The reminiscences and observations of Friedberg's respondents confirm what many of us already know from Soviet friends and acquaintances about the long arm of government censorship and Party control during the "years of stagnation." Their stories vividly illustrate the insidious nature of official anti-Semitism, the consequences of efforts to shape cultural life according to some overarching plan, the endemic shortages of much-needed medical supplies and equipment, and the rampant graft and corruption that characterized life during the Brezhnev years. The recollections underscore the tragicomic quality of life in Brezhnev's Soviet Union: comic because some of the incidents presented by Friedberg bolder on the absurd, yet at the same time tragic because a whole society suffered as a result of officious meddling bv incompetent, capricious ideological watchdogs.
How were things done in Odessa? Admissions officers routinely sold forged high school diplomas to unqualified students seeking entry into institutes of higher education. Another émigré recounted how nurses in one hospital manually sharpened needles dulled by overuse. More than one respondent told of book burnings at libraries in order to clear the stacks of books whose authors had fallen into disgrace. In one such purge at a trade union library, some 3,000 volumes were destroyed. One librarian recalled that the "process of book burning was so thorough and strict that upon discovering that some of the books to be burned were missing from the shelves ..., we actually purchased a number of them. You see. we did this because we were afraid that otherwise the inspector might think that we had concealed these books, and this was a serious offense. As I said, the extra books we had bought were burned together with the others." Another respondent recalled how the director of the Odessa Opera, who kept in reserve several dozen seals for Party dignitaries who might decide to attend a performance at the last moment, was ironically fired from his job because he kept these seats empty. His crime—"embezzling state property."

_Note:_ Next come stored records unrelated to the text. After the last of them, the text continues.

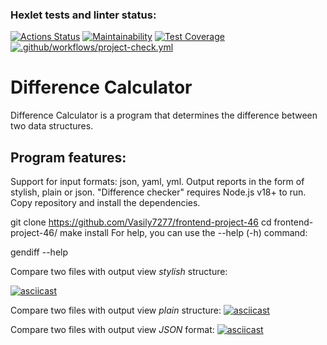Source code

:### Hexlet tests and linter status:
[![Actions Status](https://github.com/larisaRakhimova7/frontend-project-46/workflows/hexlet-check/badge.svg)](https://github.com/larisaRakhimova7/frontend-project-46/actions)
[![Maintainability](https://api.codeclimate.com/v1/badges/80373e25c74e3e722f48/maintainability)](https://codeclimate.com/github/larisaRakhimova7/frontend-project-46/maintainability)
[![Test Coverage](https://api.codeclimate.com/v1/badges/80373e25c74e3e722f48/test_coverage)](https://codeclimate.com/github/larisaRakhimova7/frontend-project-46/test_coverage)
[![.github/workflows/project-check.yml](https://github.com/larisaRakhimova7/frontend-project-46/actions/workflows/project-check.yml/badge.svg)](https://github.com/larisaRakhimova7/frontend-project-46/actions/workflows/project-check.yml)

Difference Calculator
===
Difference Calculator is a program that determines the difference between two data structures.

Program features:
---
Support for input formats: json, yaml, yml.
Output reports in the form of stylish, plain or json. "Difference checker" requires Node.js v18+ to run.
Copy repository and install the dependencies.

git clone https://github.com/Vasily7277/frontend-project-46
cd frontend-project-46/
make install
For help, you can use the --help (-h) command:

gendiff --help

Compare two files with output view *stylish* structure:
   
 
   [![asciicast](https://asciinema.org/a/563532.svg)](https://asciinema.org/a/563532)
   
 Compare two files with output view *plain* structure:
   [![asciicast](https://asciinema.org/a/563534.svg)](https://asciinema.org/a/563534)
   
 Compare two files with output view *JSON* format:
   [![asciicast](https://asciinema.org/a/563531.svg)](https://asciinema.org/a/563531)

Despite its brevity How Things Were Done in Odessa tends to be repetitive in spots and is long on revealing anecdotes which enable the author to capture the full flavor of his respondents' observations. However, the book is short on analysis. Nonetheless, Maurice Friedberg has performed an admirable service to the profession by presenting the invaluable reminiscences of former Soviet citizens in a compelling and lucid fashion. The reader of this book will come away with a more nuanced understanding of the structural problems of Soviet culture and politics before the advent of glasnost and perestroika.